## About this task
Filter the records for lines holding the string "zich".
*** Begin section ***
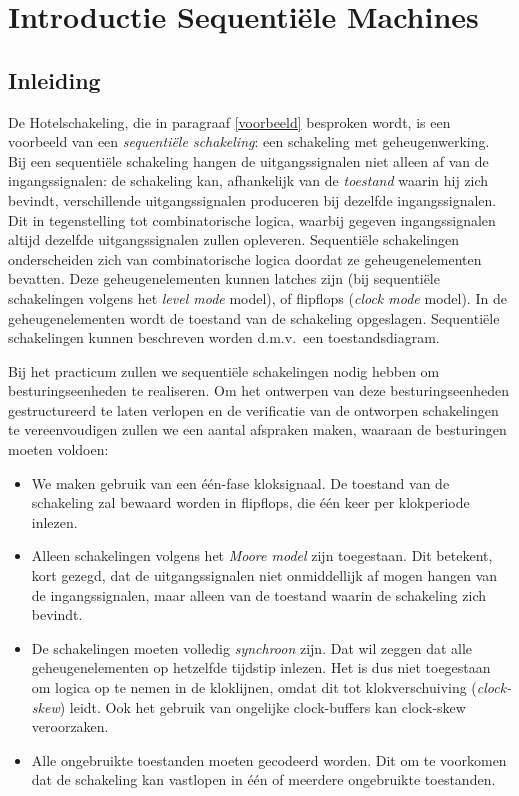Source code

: \section{Introductie Sequenti\"ele Machines}
\label{intro_seq_machine}

\subsection{Inleiding}

De Hotelschakeling, die in paragraaf \ref{voorbeeld} besproken wordt, is een voorbeeld van
een {\em sequenti\"ele schakeling\/}: een schakeling met geheugenwerking.
Bij een sequenti\"ele schakeling hangen de uitgangssignalen niet alleen af van
de ingangssignalen: de schakeling kan, afhankelijk van de {\em toestand\/}
waarin hij zich bevindt, verschillende uitgangssignalen produceren bij
dezelfde ingangssignalen.
Dit in tegenstelling tot combinatorische logica, waarbij gegeven
ingangssignalen altijd dezelfde uitgangssignalen zullen opleveren.
Sequenti\"ele schakelingen onderscheiden zich van combinatorische logica
doordat ze ge\-heu\-gen\-ele\-men\-ten bevatten.
Deze geheugenelementen kunnen latches zijn (bij sequenti\"ele schakelingen
volgens het {\em level mode\/} model), of flipflops ({\em clock mode\/}
model).
In de geheugenelementen wordt de toestand
van de schakeling opgeslagen.
Sequenti\"ele schakelingen kunnen beschreven worden d.m.v.\ een
toestandsdiagram.

Bij het practicum zullen we sequenti\"ele schakelingen nodig hebben
om besturingseenheden te realiseren.
Om het ontwerpen van deze besturingseenheden gestructureerd te laten verlopen
en de verificatie van de ontworpen schakelingen te vereenvoudigen
zullen we een aantal afspraken maken, waaraan de besturingen
moeten voldoen:

\begin{itemize}
\item
We maken gebruik van een \'e\'en-fase kloksignaal. De toestand van de schakeling
zal bewaard worden in flipflops, die \'e\'en keer per klokperiode inlezen.
\item
Alleen schakelingen volgens het {\em Moore model\/} zijn toegestaan.
Dit betekent, kort gezegd, dat de uitgangssignalen niet onmiddellijk
af mogen hangen van de ingangssignalen, maar alleen van de toestand
waarin de schakeling zich bevindt.
\item
De schakelingen moeten volledig {\em synchroon\/} zijn. 
Dat wil zeggen dat alle geheugenelementen op hetzelfde tijdstip
inlezen. Het is dus niet toegestaan om logica op te nemen
in de kloklijnen, omdat dit tot klokverschuiving ({\em clock-skew\/}) 
leidt. Ook het gebruik van ongelijke clock-buffers kan
clock-skew veroorzaken.
\item
Alle ongebruikte toestanden moeten gecodeerd worden. Dit om te voorkomen
dat de schakeling kan vastlopen in \'e\'en of meerdere ongebruikte
toestanden.
\end{itemize}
*** End section ***
## Expected answer
waarin hij zich bevindt, verschillende uitgangssignalen produceren bij
Sequenti\"ele schakelingen onderscheiden zich van combinatorische logica
waarin de schakeling zich bevindt.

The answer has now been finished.